» **What is being asked**:
The first line of the entries is where the copy starts and the line with "The _scaladoc_ directory" is where it ends; set down each line exactly, both ends included, and drop pictures.

» **Records provided**:
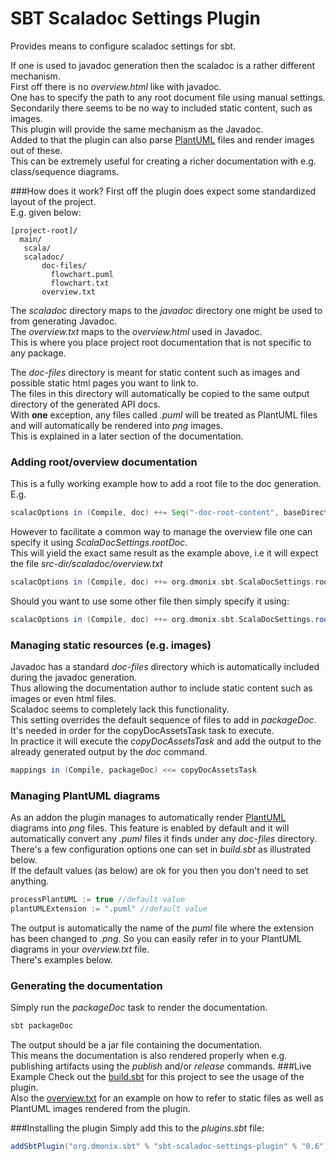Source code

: # SBT Scaladoc Settings Plugin

Provides means to configure scaladoc settings for sbt.

If one is used to javadoc generation then the scaladoc is a rather different mechanism.  
First off there is no _overview.html_ like with javadoc.  
One has to specify the path to any root document file using manual settings.    
Secondarily there seems to be no way to included static content, such as images.  
This plugin will provide the same mechanism as the Javadoc.  
Added to that the plugin can also parse [PlantUML](http://plantuml.com/) files and render images out of these.  
This can be extremely useful for creating a richer documentation with e.g. class/sequence diagrams.

###How does it work?
First off the plugin does expect some standardized layout of the project.  
E.g. given below:

```
[project-root]/
  main/
   scala/
   scaladoc/
       doc-files/
         flowchart.puml
         flowchart.txt
       overview.txt
```
The _scaladoc_ directory maps to the _javadoc_ directory one might be used to from generating Javadoc.  
The _overview.txt_ maps to the _overview.html_ used in Javadoc.  
This is where you place project root documentation that is not specific to any package.  
   
The _doc-files_ directory is meant for static content such as images and possible static html pages you want to link to.  
The files in this directory will automatically be copied to the same output directory of the generated API docs.  
With **one** exception, any files called _.puml_ will be treated as PlantUML files and will automatically be rendered into _png_ images.  
This is explained in a later section of the documentation.
### Adding root/overview documentation
This is a fully working example how to add a root file to the doc generation.  
E.g.
```scala
scalacOptions in (Compile, doc) ++= Seq("-doc-root-content", baseDirectory.value+"/src/main/scaladoc/overview.txt") 
```

However to facilitate a common way to manage the overview file one can specify it using _ScalaDocSettings.rootDoc_.  
 This will yield the exact same result as the example above, i.e it will  expect the file _src-dir/scaladoc/overview.txt_
```scala
scalacOptions in (Compile, doc) ++= org.dmonix.sbt.ScalaDocSettings.rootDoc
```
Should you want to use some other file then simply specify it using:
```scala
scalacOptions in (Compile, doc) ++= org.dmonix.sbt.ScalaDocSettings.rootDoc("yourfilepath")
```
### Managing static resources (e.g. images)
Javadoc has a standard _doc-files_ directory which is automatically included during the javadoc generation.  
Thus allowing the documentation author to include static content such as images or even html files.  
Scaladoc seems to completely lack this functionality.     
This setting overrides the default sequence of files to add in _packageDoc_.  
It's needed in order for the copyDocAssetsTask task to execute.  
In practice it will execute the _copyDocAssetsTask_ and add the output to the already generated output by the _doc_ command.
```scala
mappings in (Compile, packageDoc) <<= copyDocAssetsTask
```

### Managing PlantUML diagrams
As an addon the plugin manages to automatically render [PlantUML](http://plantuml.com/) diagrams into _png_ files.
This feature is enabled by default and it will automatically convert any _.puml_ files it finds under any _doc-files_ directory.  
There's a few configuration options one can set in _build.sbt_ as illustrated below.  
If the default values (as below) are ok for you then you don't need to set anything.
```scala
processPlantUML := true //default value
plantUMLExtension := ".puml" //default value 
```

The output is automatically the name of the _puml_ file where the extension has been changed to _.png_.
So you can easily refer in to your PlantUML diagrams in your _overview.txt_ file.  
There's examples below.

### Generating the documentation
Simply run the _packageDoc_ task to render the documentation.  
```scala
sbt packageDoc
```
The output should be a jar file containing the documentation.  
This means the documentation is also rendered properly when e.g. publishing artifacts using the _publish_ and/or _release_ commands.
###Live Example
Check out the [build.sbt](../master/build.sbt) for this project to see the usage of the plugin.  
Also the [overview.txt](../master/src/main/scaladoc/overview.txt) for an example on how to refer to static files as well as PlantUML images rendered from the plugin.

###Installing the plugin
Simply add this to the _plugins.sbt_ file:
```scala
addSbtPlugin("org.dmonix.sbt" % "sbt-scaladoc-settings-plugin" % "0.6")
```
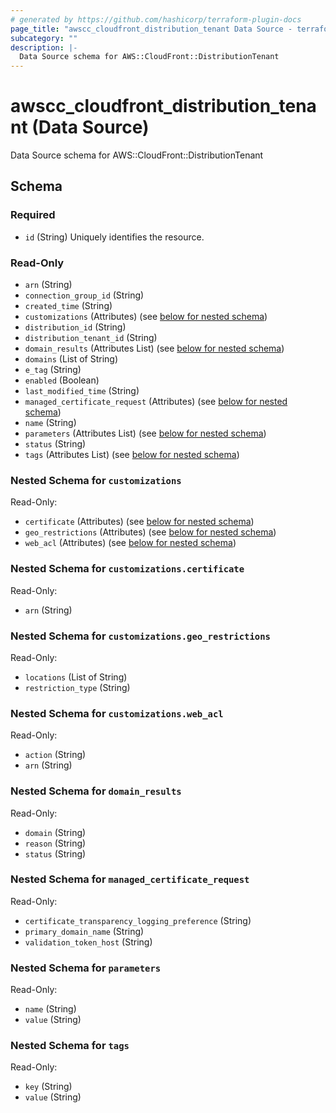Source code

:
 ```yaml
---
# generated by https://github.com/hashicorp/terraform-plugin-docs
page_title: "awscc_cloudfront_distribution_tenant Data Source - terraform-provider-awscc"
subcategory: ""
description: |-
  Data Source schema for AWS::CloudFront::DistributionTenant
---
```


# awscc_cloudfront_distribution_tenant (Data Source)

Data Source schema for AWS::CloudFront::DistributionTenant



<!-- schema generated by tfplugindocs -->
## Schema

### Required

- `id` (String) Uniquely identifies the resource.

### Read-Only

- `arn` (String)
- `connection_group_id` (String)
- `created_time` (String)
- `customizations` (Attributes) (see [below for nested schema](#nestedatt--customizations))
- `distribution_id` (String)
- `distribution_tenant_id` (String)
- `domain_results` (Attributes List) (see [below for nested schema](#nestedatt--domain_results))
- `domains` (List of String)
- `e_tag` (String)
- `enabled` (Boolean)
- `last_modified_time` (String)
- `managed_certificate_request` (Attributes) (see [below for nested schema](#nestedatt--managed_certificate_request))
- `name` (String)
- `parameters` (Attributes List) (see [below for nested schema](#nestedatt--parameters))
- `status` (String)
- `tags` (Attributes List) (see [below for nested schema](#nestedatt--tags))

<a id="nestedatt--customizations"></a>
### Nested Schema for `customizations`

Read-Only:

- `certificate` (Attributes) (see [below for nested schema](#nestedatt--customizations--certificate))
- `geo_restrictions` (Attributes) (see [below for nested schema](#nestedatt--customizations--geo_restrictions))
- `web_acl` (Attributes) (see [below for nested schema](#nestedatt--customizations--web_acl))

<a id="nestedatt--customizations--certificate"></a>
### Nested Schema for `customizations.certificate`

Read-Only:

- `arn` (String)


<a id="nestedatt--customizations--geo_restrictions"></a>
### Nested Schema for `customizations.geo_restrictions`

Read-Only:

- `locations` (List of String)
- `restriction_type` (String)


<a id="nestedatt--customizations--web_acl"></a>
### Nested Schema for `customizations.web_acl`

Read-Only:

- `action` (String)
- `arn` (String)



<a id="nestedatt--domain_results"></a>
### Nested Schema for `domain_results`

Read-Only:

- `domain` (String)
- `reason` (String)
- `status` (String)


<a id="nestedatt--managed_certificate_request"></a>
### Nested Schema for `managed_certificate_request`

Read-Only:

- `certificate_transparency_logging_preference` (String)
- `primary_domain_name` (String)
- `validation_token_host` (String)


<a id="nestedatt--parameters"></a>
### Nested Schema for `parameters`

Read-Only:

- `name` (String)
- `value` (String)


<a id="nestedatt--tags"></a>
### Nested Schema for `tags`

Read-Only:

- `key` (String)
- `value` (String)
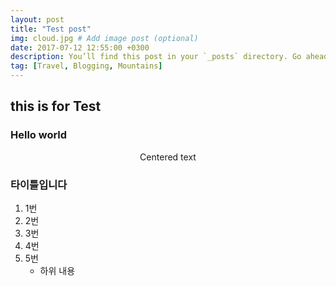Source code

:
 ```yaml
---
layout: post
title: "Test post"
img: cloud.jpg # Add image post (optional)
date: 2017-07-12 12:55:00 +0300
description: You’ll find this post in your `_posts` directory. Go ahead and edit it and re-build the site to see your changes. # Add post description (optional)
tag: [Travel, Blogging, Mountains]
---
```


## this is for Test

### Hello world


<center>Centered text</center>

### 타이틀입니다

1. 1번
2. 2번
3. 3번
4. 4번
5. 5번
   - 하위 내용
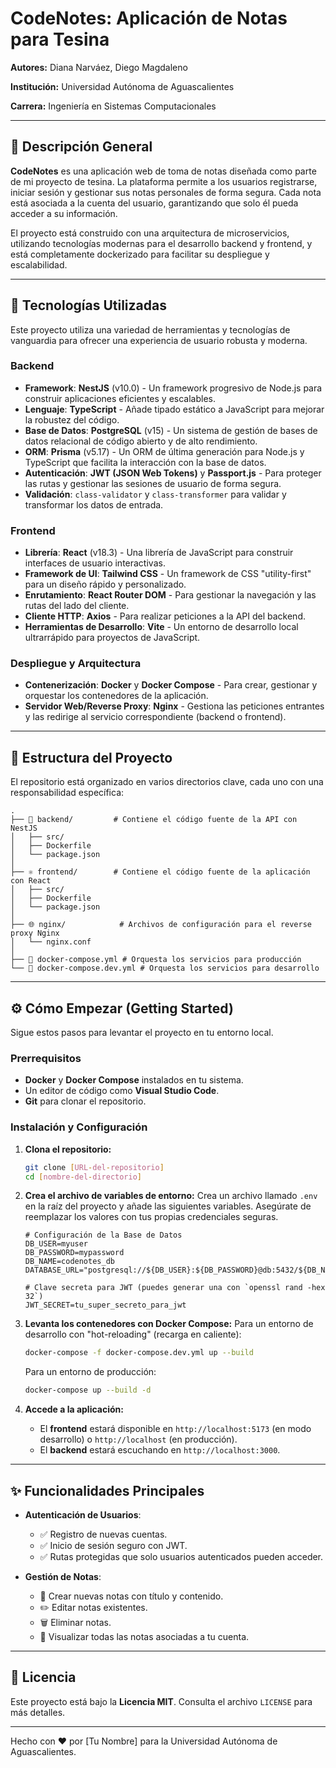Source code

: # CodeNotes: Aplicación de Notas para Tesina

**Autores:** Diana Narváez, Diego Magdaleno

**Institución:** Universidad Autónoma de Aguascalientes

**Carrera:** Ingeniería en Sistemas Computacionales

---

## 📜 Descripción General

**CodeNotes** es una aplicación web de toma de notas diseñada como parte de mi proyecto de tesina. La plataforma permite a los usuarios registrarse, iniciar sesión y gestionar sus notas personales de forma segura. Cada nota está asociada a la cuenta del usuario, garantizando que solo él pueda acceder a su información.

El proyecto está construido con una arquitectura de microservicios, utilizando tecnologías modernas para el desarrollo backend y frontend, y está completamente dockerizado para facilitar su despliegue y escalabilidad.

---

## 🚀 Tecnologías Utilizadas

Este proyecto utiliza una variedad de herramientas y tecnologías de vanguardia para ofrecer una experiencia de usuario robusta y moderna.

### **Backend**
- **Framework**: **NestJS** (v10.0) - Un framework progresivo de Node.js para construir aplicaciones eficientes y escalables.
- **Lenguaje**: **TypeScript** - Añade tipado estático a JavaScript para mejorar la robustez del código.
- **Base de Datos**: **PostgreSQL** (v15) - Un sistema de gestión de bases de datos relacional de código abierto y de alto rendimiento.
- **ORM**: **Prisma** (v5.17) - Un ORM de última generación para Node.js y TypeScript que facilita la interacción con la base de datos.
- **Autenticación**: **JWT (JSON Web Tokens)** y **Passport.js** - Para proteger las rutas y gestionar las sesiones de usuario de forma segura.
- **Validación**: `class-validator` y `class-transformer` para validar y transformar los datos de entrada.

### **Frontend**
- **Librería**: **React** (v18.3) - Una librería de JavaScript para construir interfaces de usuario interactivas.
- **Framework de UI**: **Tailwind CSS** - Un framework de CSS "utility-first" para un diseño rápido y personalizado.
- **Enrutamiento**: **React Router DOM** - Para gestionar la navegación y las rutas del lado del cliente.
- **Cliente HTTP**: **Axios** - Para realizar peticiones a la API del backend.
- **Herramientas de Desarrollo**: **Vite** - Un entorno de desarrollo local ultrarrápido para proyectos de JavaScript.

### **Despliegue y Arquitectura**
- **Contenerización**: **Docker** y **Docker Compose** - Para crear, gestionar y orquestar los contenedores de la aplicación.
- **Servidor Web/Reverse Proxy**: **Nginx** - Gestiona las peticiones entrantes y las redirige al servicio correspondiente (backend o frontend).

---

## 📁 Estructura del Proyecto

El repositorio está organizado en varios directorios clave, cada uno con una responsabilidad específica:

```
.
├── 🐳 backend/         # Contiene el código fuente de la API con NestJS
│   ├── src/
│   ├── Dockerfile
│   └── package.json
│
├── ⚛️ frontend/        # Contiene el código fuente de la aplicación con React
│   ├── src/
│   ├── Dockerfile
│   └── package.json
│
├── 🌐 nginx/            # Archivos de configuración para el reverse proxy Nginx
│   └── nginx.conf
│
├── 🐋 docker-compose.yml # Orquesta los servicios para producción
└── 🐋 docker-compose.dev.yml # Orquesta los servicios para desarrollo
```

---

## ⚙️ Cómo Empezar (Getting Started)

Sigue estos pasos para levantar el proyecto en tu entorno local.

### **Prerrequisitos**
- **Docker** y **Docker Compose** instalados en tu sistema.
- Un editor de código como **Visual Studio Code**.
- **Git** para clonar el repositorio.

### **Instalación y Configuración**

1. **Clona el repositorio:**
   ```bash
   git clone [URL-del-repositorio]
   cd [nombre-del-directorio]
   ```

2. **Crea el archivo de variables de entorno:**
   Crea un archivo llamado `.env` en la raíz del proyecto y añade las siguientes variables. Asegúrate de reemplazar los valores con tus propias credenciales seguras.

   ```env
   # Configuración de la Base de Datos
   DB_USER=myuser
   DB_PASSWORD=mypassword
   DB_NAME=codenotes_db
   DATABASE_URL="postgresql://${DB_USER}:${DB_PASSWORD}@db:5432/${DB_NAME}"

   # Clave secreta para JWT (puedes generar una con `openssl rand -hex 32`)
   JWT_SECRET=tu_super_secreto_para_jwt
   ```

3. **Levanta los contenedores con Docker Compose:**
   Para un entorno de desarrollo con "hot-reloading" (recarga en caliente):
   ```bash
   docker-compose -f docker-compose.dev.yml up --build
   ```
   Para un entorno de producción:
   ```bash
   docker-compose up --build -d
   ```

4. **Accede a la aplicación:**
   - El **frontend** estará disponible en `http://localhost:5173` (en modo desarrollo) o `http://localhost` (en producción).
   - El **backend** estará escuchando en `http://localhost:3000`.

---

## ✨ Funcionalidades Principales

- **Autenticación de Usuarios**:
  - ✅ Registro de nuevas cuentas.
  - ✅ Inicio de sesión seguro con JWT.
  - ✅ Rutas protegidas que solo usuarios autenticados pueden acceder.

- **Gestión de Notas**:
  - 📝 Crear nuevas notas con título y contenido.
  - ✏️ Editar notas existentes.
  - 🗑️ Eliminar notas.
  - 📖 Visualizar todas las notas asociadas a tu cuenta.

---

## 📄 Licencia

Este proyecto está bajo la **Licencia MIT**. Consulta el archivo `LICENSE` para más detalles.

---

Hecho con ❤️ por [Tu Nombre] para la Universidad Autónoma de Aguascalientes.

» **Solution**:
Source code

: # SBT Scaladoc Settings Plugin

Provides means to configure scaladoc settings for sbt.

If one is used to javadoc generation then the scaladoc is a rather different mechanism.  
First off there is no _overview.html_ like with javadoc.  
One has to specify the path to any root document file using manual settings.    
Secondarily there seems to be no way to included static content, such as images.  
This plugin will provide the same mechanism as the Javadoc.  
Added to that the plugin can also parse [PlantUML](http://plantuml.com/) files and render images out of these.  
This can be extremely useful for creating a richer documentation with e.g. class/sequence diagrams.

###How does it work?
First off the plugin does expect some standardized layout of the project.  
E.g. given below:

```
[project-root]/
  main/
   scala/
   scaladoc/
       doc-files/
         flowchart.puml
         flowchart.txt
       overview.txt
```
The _scaladoc_ directory maps to the _javadoc_ directory one might be used to from generating Javadoc.  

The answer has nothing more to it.